Die Bürgerinitiative hat eine Pressemitteilung zu ihrem erklärten Verzicht auf das Beteiligungsprojekt verfasst, die am 26.01.2022 auf der Website (www.waldwende-heidelberg.de) veröffentlicht wurde und auch an die regionale Presse geschickt wurde (siehe "PM_Buergerbeteiligungsprojekt").

Zu der Beschlussvorlage zum Forstwirtschaftsplan 2022 wollen wir nur kurz auf Produktbereich 1 "Waldpflege, Holznutzung, CO2-Bindung" eingehen:
Die Mehrheit der Holzprodukte verlängert die Kohlenstoffspeicherung keineswegs. Durch Transport und Verarbeitung wird CO2 frei, zudem sind die wenigsten Holzprodukte nachhaltig. Ein Großteil wird zu Papier, Verpackungsmaterial und Zellstoff verarbeitet, der nach wenigen Wochen dem Müll zugeführt wird. Ein anderer Teil wird als Brennholz genutzt, nur ein geringer Teil geht in die Möbel- und Bauholzindustrie. Dabei ist ferner zu bedenken, dass selbst Möbel in heutigen Zeiten keine lange Nutzungsdauer mehr haben.
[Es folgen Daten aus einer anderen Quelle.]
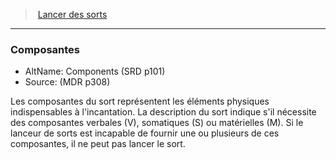 ﻿---
!GenericItem
Id: spellcasting_hd.md#composantes
ParentLink: spellcasting_hd.md#lancer-des-sorts
Name: Composantes
ParentName: Lancer des sorts
NameLevel: 3
AltName: Components (SRD p101)
Source: (MDR p308)
Attributes: {}
---
> [Lancer des sorts](hd_spellcasting.md)

---

### Composantes

- AltName: Components (SRD p101)
- Source: (MDR p308)

Les composantes du sort représentent les éléments physiques indispensables à l'incantation. La description du sort indique s'il nécessite des composantes verbales (V), somatiques (S) ou matérielles (M). Si le lanceur de sorts est incapable de fournir une ou plusieurs de ces composantes, il ne peut pas lancer le sort.

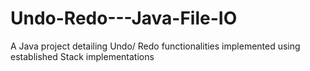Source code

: # Undo-Redo---Java-File-IO
A Java project detailing Undo/ Redo functionalities implemented using established Stack implementations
Situationsabhängig ist die Substition von anderen Werkstoffen mit Holzprodukten natürlich vorzuziehen. Es ist jedoch falsch, dies als Klimaschutzaspekt darzustellen, wenn wir auf intakte Wälder im Zuge des Klimawandels in der wärmsten Region Deutschlands zählen müssen. Das Werkstoffproblem kann nicht von der Forstwirtschaft allein gelöst werden, sondern nur, wenn alle beteiligten Wirtschaftsbereiche an einem Strang ziehen.

Zugebenermaßen eine Mammutaufgabe für den Gemeinderat, aber genau dieses interdisziplinäre Denken und Handeln erwarte ich von den politischen Vertretern der Stadt, wenn wir auch noch in Zukunft auf diesem Planeten existieren wollen.

 
Falls Sie am Umweltausschuss teilnehmen, wäre es gut, wenn Sie sich vorher Fragen an Herrn Ziesling überlegen würden. Hier ein paar Vorschläge: 
* Wie können wir die Kohlenstoffspeicherung im Wald erhöhen?
* Warum wird der Heidelberger Stadtwald nicht nach "Naturland" zertifiziert?
* Was muss getan werden, um die Biodiversität im Wald zu verbessern?
* Stimmt es, dass im Amazonas, in rumänischen Urwäldern und anderswo mehr Wald vernichtet wird, wenn wir im Heidelberger Stadtwald weniger Bäume fällen?
* Welche Funktion hat der Wald im Wasserhaushalt?
* Haben Buchen überhaupt noch eine Chance im Klimawandel?
* Muss Wald wirklich "gepflegt" werden, um klimaresilient zu werden?
* Ist es klimafreundlich, Holz als Kohlenstoffspeicher zu betrachten?